知的障害の原因
知的障害には大きく3つの要因がありますが、ほとんどは、次の①特発性要因に該当します。特発性というのは、原因が特定できないということです。
①特発性要因
特に基礎疾患がなく、知的機能が低い場合です。「生理的知的障害」と呼ばれることもあります。多因子遺伝などの関与が考えられています。知的発達症の75%程度が該当し、重症度は軽度の場合が多いです。
②病理的要因
染色体異常や先天性代謝異常、出産前後の感染症、中毒、脳外傷などが要因となっている場合です。「病理的知的障害」と呼ばれることもあります。
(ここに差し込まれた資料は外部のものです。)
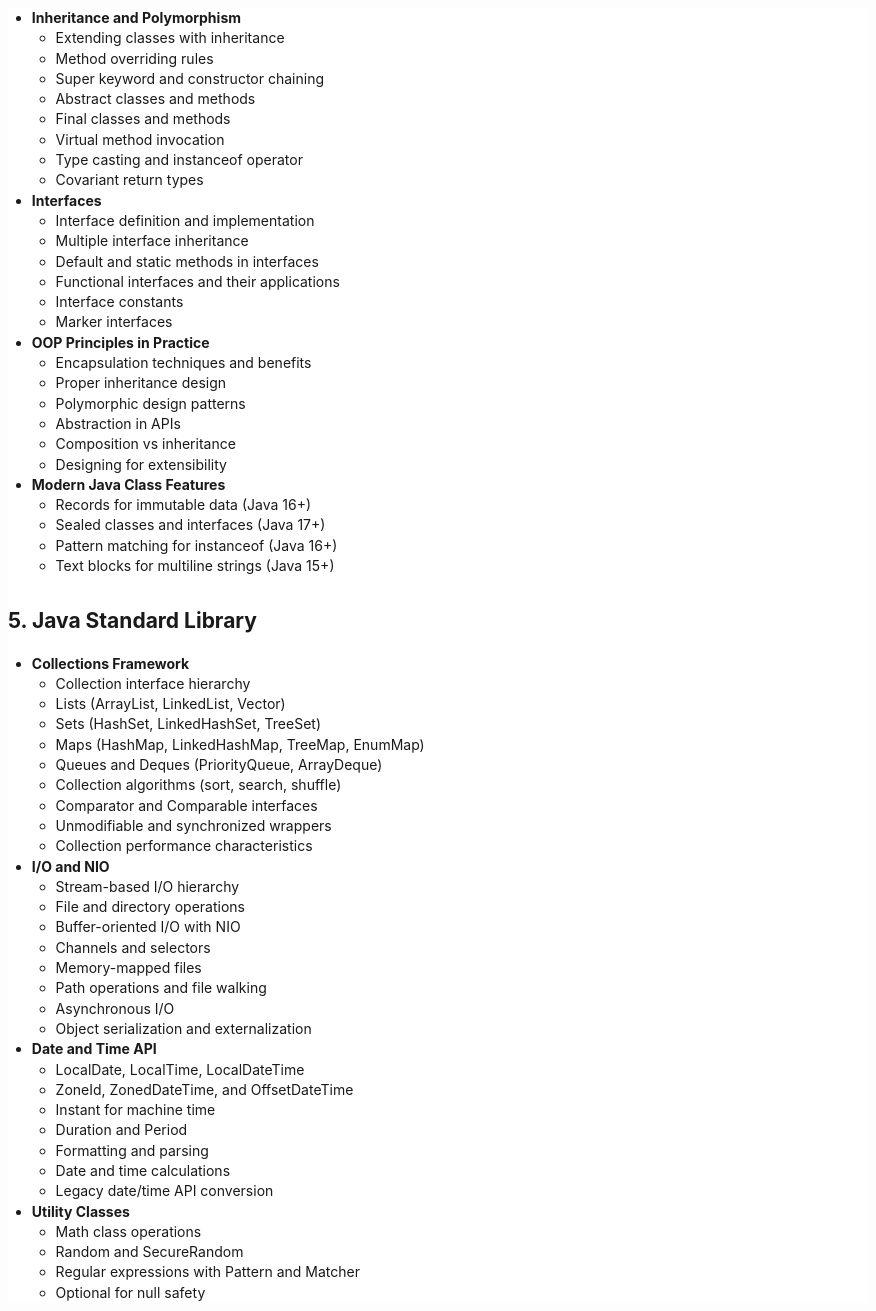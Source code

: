 - **Inheritance and Polymorphism**
  - Extending classes with inheritance
  - Method overriding rules
  - Super keyword and constructor chaining
  - Abstract classes and methods
  - Final classes and methods
  - Virtual method invocation
  - Type casting and instanceof operator
  - Covariant return types
- **Interfaces**
  - Interface definition and implementation
  - Multiple interface inheritance
  - Default and static methods in interfaces
  - Functional interfaces and their applications
  - Interface constants
  - Marker interfaces
- **OOP Principles in Practice**
  - Encapsulation techniques and benefits
  - Proper inheritance design
  - Polymorphic design patterns
  - Abstraction in APIs
  - Composition vs inheritance
  - Designing for extensibility
- **Modern Java Class Features**
  - Records for immutable data (Java 16+)
  - Sealed classes and interfaces (Java 17+)
  - Pattern matching for instanceof (Java 16+)
  - Text blocks for multiline strings (Java 15+)

## 5. Java Standard Library

- **Collections Framework**
  - Collection interface hierarchy
  - Lists (ArrayList, LinkedList, Vector)
  - Sets (HashSet, LinkedHashSet, TreeSet)
  - Maps (HashMap, LinkedHashMap, TreeMap, EnumMap)
  - Queues and Deques (PriorityQueue, ArrayDeque)
  - Collection algorithms (sort, search, shuffle)
  - Comparator and Comparable interfaces
  - Unmodifiable and synchronized wrappers
  - Collection performance characteristics
- **I/O and NIO**
  - Stream-based I/O hierarchy
  - File and directory operations
  - Buffer-oriented I/O with NIO
  - Channels and selectors
  - Memory-mapped files
  - Path operations and file walking
  - Asynchronous I/O
  - Object serialization and externalization
- **Date and Time API**
  - LocalDate, LocalTime, LocalDateTime
  - ZoneId, ZonedDateTime, and OffsetDateTime
  - Instant for machine time
  - Duration and Period
  - Formatting and parsing
  - Date and time calculations
  - Legacy date/time API conversion
- **Utility Classes**
  - Math class operations
  - Random and SecureRandom
  - Regular expressions with Pattern and Matcher
  - Optional for null safety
知的障害と、病理的な要因の両方への対応が必要となります。
③心理社会的要因
養育環境になんらかの問題があり、学習機会が不足している場合です。極端な例ではありますが、生後まもなく人間社会から隔離されてしまった野生児などが該当します。
基本的には、育て方によって知的障害が起きるということはありません。③心理社会的要因には養育環境も関連しますが、これはかなり極端な例です。子どもに知的障害があることがわかったとき、「乳幼児期の育て方に何か問題があったのでは」と悩む方もいますが、そのような責任を感じる必要はまったくありません。
なお、知的障害の多くは、①特発性要因で原因は不明ですが、②病理的要因が関わっている場合もあるため、医療機関にかかることが大切です。